→ **Exercise aim**
Filter by the string "Plugin": return the lines of the material that contain it.

→ **Information shown**
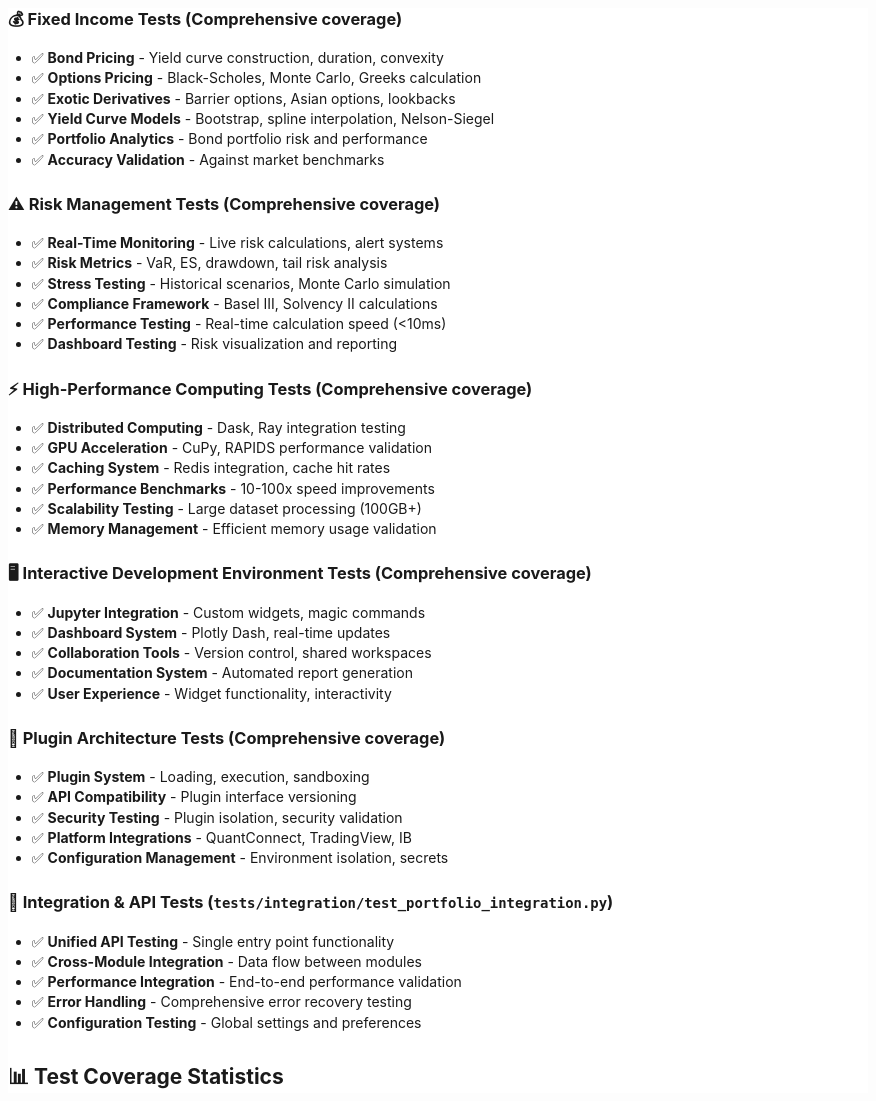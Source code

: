 ### 💰 **Fixed Income Tests** (Comprehensive coverage)
- ✅ **Bond Pricing** - Yield curve construction, duration, convexity
- ✅ **Options Pricing** - Black-Scholes, Monte Carlo, Greeks calculation
- ✅ **Exotic Derivatives** - Barrier options, Asian options, lookbacks
- ✅ **Yield Curve Models** - Bootstrap, spline interpolation, Nelson-Siegel
- ✅ **Portfolio Analytics** - Bond portfolio risk and performance
- ✅ **Accuracy Validation** - Against market benchmarks

### ⚠️ **Risk Management Tests** (Comprehensive coverage)
- ✅ **Real-Time Monitoring** - Live risk calculations, alert systems
- ✅ **Risk Metrics** - VaR, ES, drawdown, tail risk analysis
- ✅ **Stress Testing** - Historical scenarios, Monte Carlo simulation
- ✅ **Compliance Framework** - Basel III, Solvency II calculations
- ✅ **Performance Testing** - Real-time calculation speed (<10ms)
- ✅ **Dashboard Testing** - Risk visualization and reporting

### ⚡ **High-Performance Computing Tests** (Comprehensive coverage)
- ✅ **Distributed Computing** - Dask, Ray integration testing
- ✅ **GPU Acceleration** - CuPy, RAPIDS performance validation
- ✅ **Caching System** - Redis integration, cache hit rates
- ✅ **Performance Benchmarks** - 10-100x speed improvements
- ✅ **Scalability Testing** - Large dataset processing (100GB+)
- ✅ **Memory Management** - Efficient memory usage validation

### 🖥️ **Interactive Development Environment Tests** (Comprehensive coverage)
- ✅ **Jupyter Integration** - Custom widgets, magic commands
- ✅ **Dashboard System** - Plotly Dash, real-time updates
- ✅ **Collaboration Tools** - Version control, shared workspaces
- ✅ **Documentation System** - Automated report generation
- ✅ **User Experience** - Widget functionality, interactivity

### 🔌 **Plugin Architecture Tests** (Comprehensive coverage)
- ✅ **Plugin System** - Loading, execution, sandboxing
- ✅ **API Compatibility** - Plugin interface versioning
- ✅ **Security Testing** - Plugin isolation, security validation
- ✅ **Platform Integrations** - QuantConnect, TradingView, IB
- ✅ **Configuration Management** - Environment isolation, secrets

### 🔗 **Integration & API Tests** (`tests/integration/test_portfolio_integration.py`)
- ✅ **Unified API Testing** - Single entry point functionality
- ✅ **Cross-Module Integration** - Data flow between modules
- ✅ **Performance Integration** - End-to-end performance validation
- ✅ **Error Handling** - Comprehensive error recovery testing
- ✅ **Configuration Testing** - Global settings and preferences

## 📊 Test Coverage Statistics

→ **Result of this exercise**
### 🔌 **Plugin Architecture Tests** (Comprehensive coverage)
- ✅ **Plugin System** - Loading, execution, sandboxing
- ✅ **API Compatibility** - Plugin interface versioning
- ✅ **Security Testing** - Plugin isolation, security validation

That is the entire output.